On 3/17/2013 7:39 PM, steve monsey wrote:
> One thing I would keep in mind is how much time would have to be spent 
> enforcing some of these strategies. It would be a way of eliminating 
> some of them if the team could only spend "ham time" to it.  So take 
> one step back and figure out your policy and time commitment and the 
> proper technical protocol will become apparent.  I think!
>
> Steve
>
> On Mar 17, 2013, at 2:18 PM, "Cory (NQ1E)" <cory at nq1e.hm 
> <mailto:cory at nq1e.hm>> wrote:
>
>> Welcome to my world ;)
>>
>> As I've expressed in the past, this is one of the challenges that 
>> makes me excited about this project.  Making a network secure without 
>> encryption isn't really something that's been done before.  Several 
>> protocols do support authentication and integrity without secrecy, 
>> but I suspect they were only implemented for things like 
>> compatibility testing.  The trick is going to be finding out how to 
>> take advantage of that in a way that doesn't make it too complicated 
>> for end-users to implement.
>>
>> Because we're not going to encrypt traffic, using anything password 
>> based won't do.  A shared secret would be okay except that it's hard 
>> to control, change and keep secret (this is the method HSMM-MESH and 
>> NW-MESH currently use to trust the OLSR announcements of other 
>> users).  I believe that the best option by far would have to be a 
>> solution based on public/private key pairs.
>>
>> Here are the options I know of based on layers of the OSI model:
>>
>>
>> Layer 6: SSL/TLS & SSH
>>
>> It seems to me that SSH was designed with secrecy as the main goal, 
>> while integrity and trust were simply slapped on as an afterthought. 
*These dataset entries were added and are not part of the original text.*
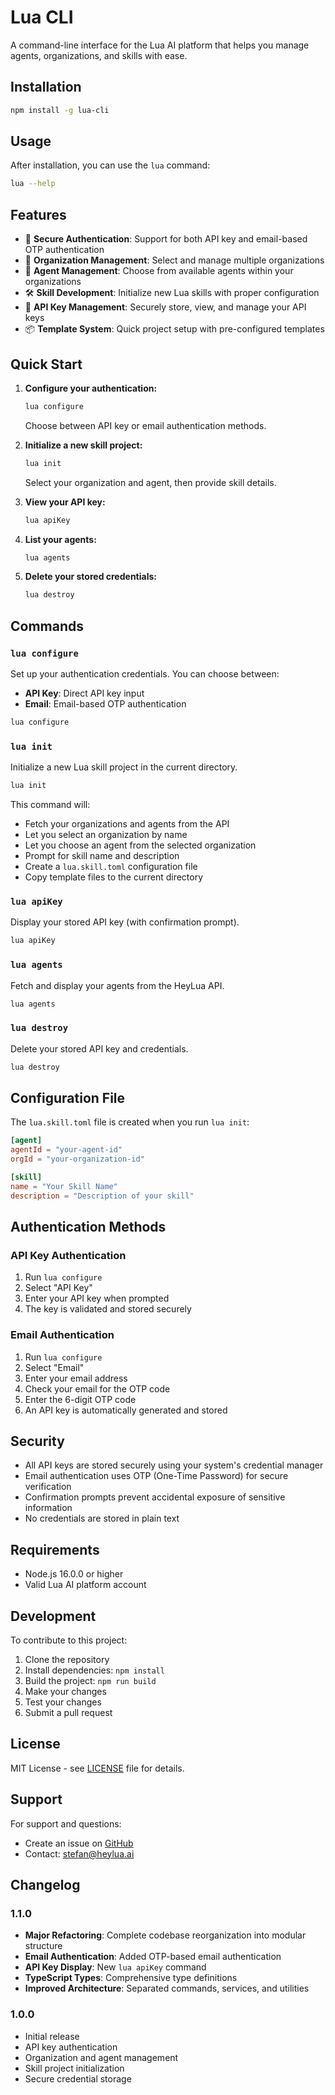 # Lua CLI

A command-line interface for the Lua AI platform that helps you manage agents, organizations, and skills with ease.

## Installation

```bash
npm install -g lua-cli
```

## Usage

After installation, you can use the `lua` command:

```bash
lua --help
```

## Features

- 🔐 **Secure Authentication**: Support for both API key and email-based OTP authentication
- 🏢 **Organization Management**: Select and manage multiple organizations
- 🤖 **Agent Management**: Choose from available agents within your organizations
- 🛠️ **Skill Development**: Initialize new Lua skills with proper configuration
- 🔑 **API Key Management**: Securely store, view, and manage your API keys
- 📦 **Template System**: Quick project setup with pre-configured templates

## Quick Start

1. **Configure your authentication:**
   ```bash
   lua configure
   ```
   Choose between API key or email authentication methods.

2. **Initialize a new skill project:**
   ```bash
   lua init
   ```
   Select your organization and agent, then provide skill details.

3. **View your API key:**
   ```bash
   lua apiKey
   ```

4. **List your agents:**
   ```bash
   lua agents
   ```

5. **Delete your stored credentials:**
   ```bash
   lua destroy
   ```

## Commands

### `lua configure`

Set up your authentication credentials. You can choose between:

- **API Key**: Direct API key input
- **Email**: Email-based OTP authentication

```bash
lua configure
```

### `lua init`

Initialize a new Lua skill project in the current directory.

```bash
lua init
```

This command will:
- Fetch your organizations and agents from the API
- Let you select an organization by name
- Let you choose an agent from the selected organization
- Prompt for skill name and description
- Create a `lua.skill.toml` configuration file
- Copy template files to the current directory

### `lua apiKey`

Display your stored API key (with confirmation prompt).

```bash
lua apiKey
```

### `lua agents`

Fetch and display your agents from the HeyLua API.

```bash
lua agents
```

### `lua destroy`

Delete your stored API key and credentials.

```bash
lua destroy
```

## Configuration File

The `lua.skill.toml` file is created when you run `lua init`:

```toml
[agent]
agentId = "your-agent-id"
orgId = "your-organization-id"

[skill]
name = "Your Skill Name"
description = "Description of your skill"
```

## Authentication Methods

### API Key Authentication

1. Run `lua configure`
2. Select "API Key"
3. Enter your API key when prompted
4. The key is validated and stored securely

### Email Authentication

1. Run `lua configure`
2. Select "Email"
3. Enter your email address
4. Check your email for the OTP code
5. Enter the 6-digit OTP code
6. An API key is automatically generated and stored

## Security

- All API keys are stored securely using your system's credential manager
- Email authentication uses OTP (One-Time Password) for secure verification
- Confirmation prompts prevent accidental exposure of sensitive information
- No credentials are stored in plain text

## Requirements

- Node.js 16.0.0 or higher
- Valid Lua AI platform account

## Development

To contribute to this project:

1. Clone the repository
2. Install dependencies: `npm install`
3. Build the project: `npm run build`
4. Make your changes
5. Test your changes
6. Submit a pull request

## License

MIT License - see [LICENSE](LICENSE) file for details.

## Support

For support and questions:
- Create an issue on [GitHub](https://github.com/lua-ai-global/lua-cli/issues)
- Contact: stefan@heylua.ai

## Changelog

### 1.1.0
- **Major Refactoring**: Complete codebase reorganization into modular structure
- **Email Authentication**: Added OTP-based email authentication
- **API Key Display**: New `lua apiKey` command
- **TypeScript Types**: Comprehensive type definitions
- **Improved Architecture**: Separated commands, services, and utilities

### 1.0.0
- Initial release
- API key authentication
- Organization and agent management
- Skill project initialization
- Secure credential storage
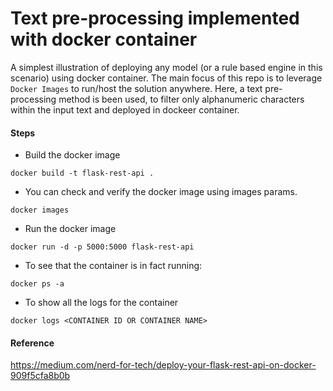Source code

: # Text pre-processing implemented with docker container
A simplest illustration of deploying any model (or a rule based engine in this scenario) using docker container. The main focus of this repo is to leverage ``Docker Images`` to run/host the solution anywhere. Here, a text pre-processing method is been used, to filter only alphanumeric characters within the input text and deployed in dockeer container. 

#### Steps 
 - Build the docker image
 ```buildoutcfg
docker build -t flask-rest-api .
```
 - You can check and verify the docker image using images params.
```buildoutcfg
docker images
```
 - Run the docker image
```buildoutcfg
docker run -d -p 5000:5000 flask-rest-api
```
 - To see that the container is in fact running:
```buildoutcfg
docker ps -a
```
 - To show all the logs for the container 
```buildoutcfg
docker logs <CONTAINER ID OR CONTAINER NAME>
```
#### Reference
https://medium.com/nerd-for-tech/deploy-your-flask-rest-api-on-docker-909f5cfa8b0b

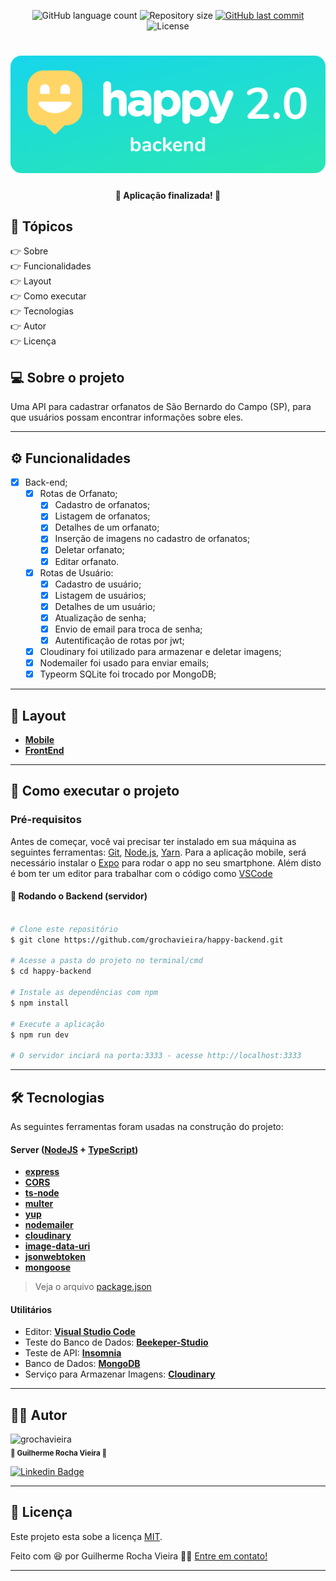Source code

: <p align="center">
  <img alt="GitHub language count" src="https://img.shields.io/github/languages/count/grochavieira/happy-backend?color=%2304D361&style=flat">

  <img alt="Repository size" src="https://img.shields.io/github/repo-size/grochavieira/happy-backend?style=flat">
  
  <a href="https://github.com/grochavieira/happy-backend/commits/master">
    <img alt="GitHub last commit" src="https://img.shields.io/github/last-commit/grochavieira/happy-backend?style=flat">
  </a>
    
   <img alt="License" src="https://img.shields.io/badge/license-MIT-brightgreen?style=flat">
  
 
</p>
<h1 align="center">
    <img src="./assets/logo_backend.png" />
</h1>

<h4 align="center"> 
	🚧  Aplicação finalizada! 🚧
</h4>

## 🏁 Tópicos

<p>
 👉<a href="#-sobre-o-projeto" style="text-decoration: none; "> Sobre</a> <br/>
👉<a href="#-funcionalidades" style="text-decoration: none; "> Funcionalidades</a> <br/>
👉<a href="#-layout" style="text-decoration: none"> Layout</a> <br/>
👉<a href="#-como-executar-o-projeto" style="text-decoration: none"> Como executar</a> <br/>
👉<a href="#-tecnologias" style="text-decoration: none"> Tecnologias</a> <br/>
👉<a href="#-autor" style="text-decoration: none"> Autor</a> <br/>
👉<a href="#user-content--licença" style="text-decoration: none"> Licença</a>

</p>

## 💻 Sobre o projeto

Uma API para cadastrar orfanatos de São Bernardo do Campo (SP), para que usuários possam encontrar informações sobre eles.

---

<a name="-funcionalidades"></a>

## ⚙️ Funcionalidades

- [x] Back-end;
  - [x] Rotas de Orfanato;
    - [x] Cadastro de orfanatos;
    - [x] Listagem de orfanatos;
    - [x] Detalhes de um orfanato;
    - [x] Inserção de imagens no cadastro de orfanatos;
    - [x] Deletar orfanato;
    - [x] Editar orfanato.
  - [x] Rotas de Usuário:
    - [x] Cadastro de usuário;
    - [x] Listagem de usuários;
    - [x] Detalhes de um usuário;
    - [x] Atualização de senha;
    - [x] Envio de email para troca de senha;
    - [x] Autentificação de rotas por jwt;
  - [x] Cloudinary foi utilizado para armazenar e deletar imagens;
  - [x] Nodemailer foi usado para enviar emails;
  - [x] Typeorm SQLite foi trocado por MongoDB;

---

## 🎨 Layout

- **[Mobile](https://github.com/grochavieira/happy-mobile)**
- **[FrontEnd](https://github.com/grochavieira/happy-frontend)**

---

## 🚀 Como executar o projeto

### Pré-requisitos

Antes de começar, você vai precisar ter instalado em sua máquina as seguintes ferramentas:
[Git](https://git-scm.com), [Node.js](https://nodejs.org/en/), [Yarn](https://classic.yarnpkg.com/en/docs/install).
Para a aplicação mobile, será necessário instalar o [Expo](https://expo.io/) para rodar o app no seu smartphone.
Além disto é bom ter um editor para trabalhar com o código como [VSCode](https://code.visualstudio.com/)

#### 🎲 Rodando o Backend (servidor)

```bash

# Clone este repositório
$ git clone https://github.com/grochavieira/happy-backend.git

# Acesse a pasta do projeto no terminal/cmd
$ cd happy-backend

# Instale as dependências com npm
$ npm install

# Execute a aplicação
$ npm run dev

# O servidor inciará na porta:3333 - acesse http://localhost:3333

```

---

## 🛠 Tecnologias

As seguintes ferramentas foram usadas na construção do projeto:

#### **Server** ([NodeJS](https://nodejs.org/en/) + [TypeScript](https://www.typescriptlang.org/))

- **[express](https://expressjs.com/)**
- **[CORS](https://expressjs.com/en/resources/middleware/cors.html)**
- **[ts-node](https://github.com/TypeStrong/ts-node)**
- **[multer](https://github.com/expressjs/multer)**
- **[yup](https://github.com/jquense/yup)**
- **[nodemailer](https://nodemailer.com/about/)**
- **[cloudinary](https://cloudinary.com/)**
- **[image-data-uri](https://www.npmjs.com/package/image-data-uri)**
- **[jsonwebtoken](https://www.npmjs.com/package/jsonwebtoken)**
- **[mongoose](https://mongoosejs.com/)**

> Veja o arquivo [package.json](https://github.com/grochavieira/happy-backend/blob/master/package.json)

#### **Utilitários**

- Editor: **[Visual Studio Code](https://code.visualstudio.com/)**
- Teste do Banco de Dados: **[Beekeper-Studio](https://www.beekeeperstudio.io/)**
- Teste de API: **[Insomnia](https://insomnia.rest/)**
- Banco de Dados: **[MongoDB](https://www.mongodb.com/)**
- Serviço para Armazenar Imagens: **[Cloudinary](https://cloudinary.com/)**

---

<a name="-autor"></a>

## 🦸‍♂️ **Autor**

<p>
 <img src="https://avatars.githubusercontent.com/u/48029638?s=460&u=40540691957b5aabf04e2e1d4cddf8d3633cb1be&v=4" width="150px;" alt="grochavieira"/>
 <br />
 <sub><strong>🌟 Guilherme Rocha Vieira 🌟</strong></sub>
</p>

[![Linkedin Badge](https://img.shields.io/badge/-linkedin-blue?style=flat&logo=Linkedin&logoColor=white&link=https://www.linkedin.com/in/grochavieira/)](https://www.linkedin.com/in/grochavieira/)

---

## 📝 Licença

Este projeto esta sobe a licença [MIT](./LICENSE).

Feito com :satisfied: por Guilherme Rocha Vieira 👋🏽 [Entre em contato!](https://www.linkedin.com/in/grochavieira/)

---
>>  While it appears to be possible to use SSH with null (no) 
>> encryption, I haven't been able to find any client or 
>> server implementations that support it without code modifications.
>>
>> From the start, SSL was designed with the idea that you need a way to 
>> establish trust with a server you may be connecting to for the first 
>> time.  The actual encryption part of the protocol is modular and it's 
>> easy to setup a server to use "null" as its cipher.  Unfortunately 
>> for us, most web browsers cripple support for null ciphers because 
>> they assume nobody would ever need that and they don't want users 
>> connecting to "misconfigured" servers.  So far I've only found two 
>> browsers that support turning null ciphers back on in their advanced 
>> settings (Firefox and Opera).  A little known/used feature of SSL/TLS 
>> is mutual authentication.  This is where the client also has a 
>> certificate and private key so that trust can be established in both 
>> directions.  My testing has confirmed that this works, but it may be 
>> too complicated to setup for both the client and the server.
>>
>>
>> Layer 3: IPSec
>>
>> Similar to SSL, IPSec has the ability to provide authentication and 
>> integrity to traffic without hiding its payload with encryption. 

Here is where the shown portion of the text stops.